Short. Kinda Sweet. New from the novel “Pushing the River”

bed

The following is a continuation of the previously posted chapter excerpt. A paragraph is repeated for continuity.

Madeline put her index finger into Dylan’s tiny fist so his fingers would curl around it and grip. With her other hand, she stroked his cheek, causing his eyes to flutter as he fought off sleep. She treasured these moments when she had the baby to herself, when she could lose herself in her fascination with his every minuscule movement, every slight change of expression that passed across his face. It did not happen often, but now and again at these precious times, it was almost as if the specter of her ex-husband Dick joined her. He sat beside her on the couch, and they gazed down together, lost in the miracle of the tiny life before them.

In the “real” world, the very much flesh-and-blood Dan came into the sun room and sat on the side not taken up by Dick’s memory ghost. He grasped Dylan’s other hand, so the three of them formed a bizarre human chain. Whether in response to the complexities encircling him, or strictly the result of his own inner rumblings, Dylan wrinkled his face and let out a parade of little fussy snorts. Madeline put him on her shoulder and nuzzled her face against his own. “He may be hungry,” she said. “I don’t have any idea when he had his last feeding.” She rolled her eyes. “I mean, some guy named Jose is upstairs in bed with Savannah.”

“WHAT?” Dan said.

“Yeah.
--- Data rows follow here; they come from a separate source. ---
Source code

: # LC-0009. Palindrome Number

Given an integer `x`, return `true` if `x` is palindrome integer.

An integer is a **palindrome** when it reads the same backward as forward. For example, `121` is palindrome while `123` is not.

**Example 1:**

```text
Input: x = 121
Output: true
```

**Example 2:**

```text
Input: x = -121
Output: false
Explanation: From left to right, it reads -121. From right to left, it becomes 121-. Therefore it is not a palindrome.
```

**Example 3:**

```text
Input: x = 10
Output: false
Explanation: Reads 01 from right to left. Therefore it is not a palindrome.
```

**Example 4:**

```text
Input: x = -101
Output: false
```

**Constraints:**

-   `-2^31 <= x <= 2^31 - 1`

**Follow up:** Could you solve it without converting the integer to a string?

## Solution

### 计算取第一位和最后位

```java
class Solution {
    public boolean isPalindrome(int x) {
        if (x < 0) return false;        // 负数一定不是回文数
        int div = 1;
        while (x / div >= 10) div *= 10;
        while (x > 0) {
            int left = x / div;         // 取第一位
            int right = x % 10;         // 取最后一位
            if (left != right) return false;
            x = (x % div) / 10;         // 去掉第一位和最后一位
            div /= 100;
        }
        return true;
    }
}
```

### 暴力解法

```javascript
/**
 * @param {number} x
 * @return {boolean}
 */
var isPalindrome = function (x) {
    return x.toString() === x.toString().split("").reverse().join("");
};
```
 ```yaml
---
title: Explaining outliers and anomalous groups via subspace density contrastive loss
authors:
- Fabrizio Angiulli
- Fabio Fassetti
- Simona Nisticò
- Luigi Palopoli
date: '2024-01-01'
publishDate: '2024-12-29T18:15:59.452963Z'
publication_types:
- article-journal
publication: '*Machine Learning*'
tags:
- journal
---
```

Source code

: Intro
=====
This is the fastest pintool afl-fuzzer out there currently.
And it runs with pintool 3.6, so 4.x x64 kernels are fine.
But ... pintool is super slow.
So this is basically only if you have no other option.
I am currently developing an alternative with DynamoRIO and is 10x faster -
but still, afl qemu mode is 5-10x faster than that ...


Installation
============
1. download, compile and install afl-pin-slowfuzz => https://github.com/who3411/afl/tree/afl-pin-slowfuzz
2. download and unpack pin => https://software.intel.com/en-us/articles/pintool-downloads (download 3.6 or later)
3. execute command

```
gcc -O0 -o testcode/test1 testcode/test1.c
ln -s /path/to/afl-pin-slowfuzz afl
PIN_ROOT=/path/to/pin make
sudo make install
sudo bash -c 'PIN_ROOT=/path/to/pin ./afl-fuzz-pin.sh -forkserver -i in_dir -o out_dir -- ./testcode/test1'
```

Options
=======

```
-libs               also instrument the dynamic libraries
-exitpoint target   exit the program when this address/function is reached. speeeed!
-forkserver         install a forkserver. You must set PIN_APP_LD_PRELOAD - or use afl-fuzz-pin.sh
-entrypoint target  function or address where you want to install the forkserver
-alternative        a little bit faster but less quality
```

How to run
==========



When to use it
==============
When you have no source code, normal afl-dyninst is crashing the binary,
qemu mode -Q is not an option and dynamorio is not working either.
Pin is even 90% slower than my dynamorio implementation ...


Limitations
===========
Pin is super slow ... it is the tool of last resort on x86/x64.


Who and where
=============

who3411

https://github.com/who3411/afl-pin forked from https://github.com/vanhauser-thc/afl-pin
He’s a friend from a couple of summers ago. I guess she ran into him again when she was hanging out in the park. With the baby.”

“You’ve gotta be kidding me. Does Marie know?”

“Yep.” Madeline said. “I texted her at work. She said she’d talk to her and take care of it. Meanwhile…I better make a bottle.”

“I’ll do it,” Dan said.

“Really?” Madeline said. She did delight in this man who had never been around a baby, never held a baby in his entire 55-year-old life. She had watched him stand at a terrified, awkward distance when he came to the hospital after Dylan was born. She had watched him thaw, gradually at first. She had seen him become mesmerized. She had heard him say, more than once, that maybe, no definitely, if he had met her earlier in his life, the two of them would have would have made a family together. Fuck. What do you say to that? And here he was, offering to mix a bottle of infant formula for a baby whose 15-year-old mother was catching up on her sleep with some lost boy named Jose, because she was pissed at her baby daddy who had flirted with another girl thousands of miles away.